Cómo te explico, hijo mío, que empezarán las clases, o no, y que nadie sabe cómo, ni por qué. Cómo me desdigo de todo lo que te expliqué sobre la pandemia y cuidarse más que nunca. Después de un año aislados en el campo (y un año es una eternidad en tu vida tan cortita) ahora lo que debería ser una buena noticia (así la presentan quienes con ella buscan hacer proselitismo) es una noticia mala, que nos trae muchos problemas como familia. ¿Te hemos mentido tus padres? ¿Irás a creer eso? Porque ahora, sin que nada haya cambiado, o más bien, ahora, que todo ha seguido empeorando, la prioridad de cuidarnos va a pasar a segundo plano, porque más importante es que unos señores y señoras tironeen de este tema para ver si ganan simpatías, votos y adhesiones.

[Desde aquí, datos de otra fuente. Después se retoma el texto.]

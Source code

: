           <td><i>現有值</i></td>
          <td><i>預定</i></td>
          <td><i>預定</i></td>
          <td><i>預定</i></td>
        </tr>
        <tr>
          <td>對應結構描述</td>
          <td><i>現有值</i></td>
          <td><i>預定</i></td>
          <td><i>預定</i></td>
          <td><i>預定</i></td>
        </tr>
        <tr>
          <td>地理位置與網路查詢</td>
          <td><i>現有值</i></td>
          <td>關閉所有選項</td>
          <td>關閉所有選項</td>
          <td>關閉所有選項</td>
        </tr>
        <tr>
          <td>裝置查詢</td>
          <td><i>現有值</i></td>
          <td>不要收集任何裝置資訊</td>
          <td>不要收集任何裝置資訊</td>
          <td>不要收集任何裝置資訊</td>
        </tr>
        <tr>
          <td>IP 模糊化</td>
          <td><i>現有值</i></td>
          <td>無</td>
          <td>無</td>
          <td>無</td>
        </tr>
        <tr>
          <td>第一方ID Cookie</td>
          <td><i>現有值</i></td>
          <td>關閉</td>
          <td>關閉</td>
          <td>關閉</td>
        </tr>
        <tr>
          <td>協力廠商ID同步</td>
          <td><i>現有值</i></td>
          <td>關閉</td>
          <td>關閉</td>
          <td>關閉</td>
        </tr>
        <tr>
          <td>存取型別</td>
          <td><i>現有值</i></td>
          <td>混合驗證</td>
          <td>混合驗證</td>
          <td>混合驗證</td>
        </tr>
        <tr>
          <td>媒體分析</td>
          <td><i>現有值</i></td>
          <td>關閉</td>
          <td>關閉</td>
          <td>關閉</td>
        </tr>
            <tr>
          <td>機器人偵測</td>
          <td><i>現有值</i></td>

La realidad ya ni siquiera es una construcción del lenguaje; es su estúpido vaivén. Cuando conviene, se cuentan los muertos y los riesgos. Cuando no, la educación es lo primero y habrá que dar la vida de miles en el intento. La realidad de las escuelas rurales, alejadas del foco del virus, no es la misma que la del hacinamiento de nuestra ciudad. Pero en nombre de la igualdad o la justicia se quiere encontrar una salida global y unificada para paisajes algo diferentes.
El deseo del virus (un deseo biológico de reproducirse, como un eslogan) no atiende a ninguna conveniencia. Tus padres, hijo, no sabemos dónde residir. Si hay que empezar las clases presenciales, habrá que volver a vivir en la ciudad, y esperar que la cordura de dos o tres ministerios nos proteja. No es un buen plan. Ya no lo es. Ojalá sepas disculparnos.